SEPTEMBER 02, 2008
A Connecticut state agency that ensures citizens’ access to public records has ruled that its second-largest city doesn’t have to disclose information relating to controversial identification cards designed to help illegal immigrants integrate into city life.
About 6,000 New Haven residents—mostly illegal immigrants—have obtained the city’s official municipal identification cards and one group wants more information on the cardholders. The state’s Homeland Security chief (James Thomas) ordered the city not to release the information because it could put cardholders in “harm’s way.”
More importantly, Connecticut’s Homeland Security chief used the same pathetic argument that sanctuary cities across the nation love to cite when they refuse to enforce immigration laws; it will destroy crucial cooperation between the growing illegal immigrant community and police. So the official in charge of guarding the state’s security endorses protecting undocumented aliens who live there illegally.

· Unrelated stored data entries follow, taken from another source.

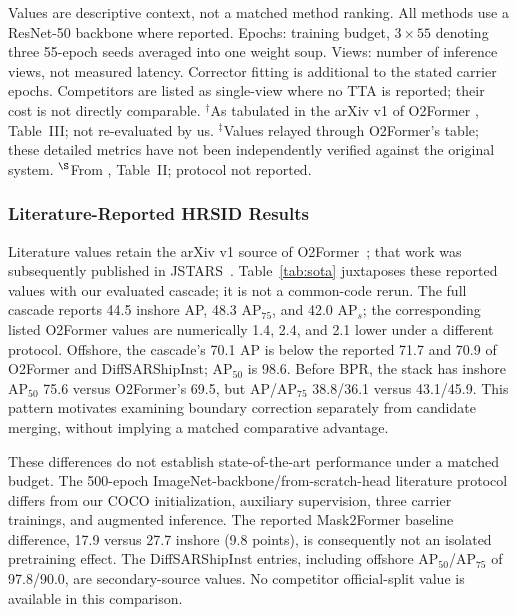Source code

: \begin{table}[!t]
\begin{tabular}{lccccccccccc}
\bottomrule
\end{tabular}
\par\vspace{2pt}
\parbox{\textwidth}{\footnotesize Values are descriptive context, not a matched method ranking. All methods use a ResNet-50 backbone where reported. Epochs: training budget, $3\times55$ denoting three 55-epoch seeds averaged into one weight soup. Views: number of inference views, not measured latency. Corrector fitting is additional to the stated carrier epochs. Competitors are listed as single-view where no TTA is reported; their cost is not directly comparable. $^{\dagger}$As tabulated in the arXiv v1 of O2Former \cite{o2former2025}, Table~III; not re-evaluated by us. $^{\ddagger}$Values relayed through O2Former's table; these detailed metrics have not been independently verified against the original system. $^{\S}$From \cite{gaussheatmap2024}, Table~II; protocol not reported.}
\end{table}


\subsubsection{Literature-Reported HRSID Results}
Literature values retain the arXiv v1 source of O2Former~\cite{o2former2025}; that work was subsequently published in JSTARS~\cite{o2former2026}. Table~\ref{tab:sota} juxtaposes these reported values with our evaluated cascade; it is not a common-code rerun. The full cascade reports 44.5 inshore AP, 48.3 AP$_{75}$, and 42.0 AP$_s$; the corresponding listed O2Former values are numerically 1.4, 2.4, and 2.1 lower under a different protocol. Offshore, the cascade's 70.1 AP is below the reported 71.7 and 70.9 of O2Former and DiffSARShipInst; AP$_{50}$ is 98.6. Before BPR, the stack has inshore AP$_{50}$ 75.6 versus O2Former's 69.5, but AP/AP$_{75}$ 38.8/36.1 versus 43.1/45.9. This pattern motivates examining boundary correction separately from candidate merging, without implying a matched comparative advantage.

These differences do not establish state-of-the-art performance under a matched budget. The 500-epoch ImageNet-backbone/from-scratch-head literature protocol differs from our COCO initialization, auxiliary supervision, three carrier trainings, and augmented inference. The reported Mask2Former baseline difference, 17.9 versus 27.7 inshore (9.8 points), is consequently not an isolated pretraining effect. The DiffSARShipInst entries, including offshore AP$_{50}$/AP$_{75}$ of 97.8/90.0, are secondary-source values. No competitor official-split value is available in this comparison.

Connecticut’s Freedom of Information Commission agreed with its Homeland Security chief, ruling that the records are indeed exempt from disclosure. The five-member state agency administers and enforces the provisions of the Connecticut Freedom of Information Act and supposedly ensures citizen’s access to public records.
The decision is being legally challenged by a group that claims the city’s interpretation illegally expanded the categories of exemption allowed under the state’s Freedom of Information Act. The suit points out that only records, whose disclosure would result in a threat to certain government and public utility facilities and their occupants, are exempt from public scrutiny.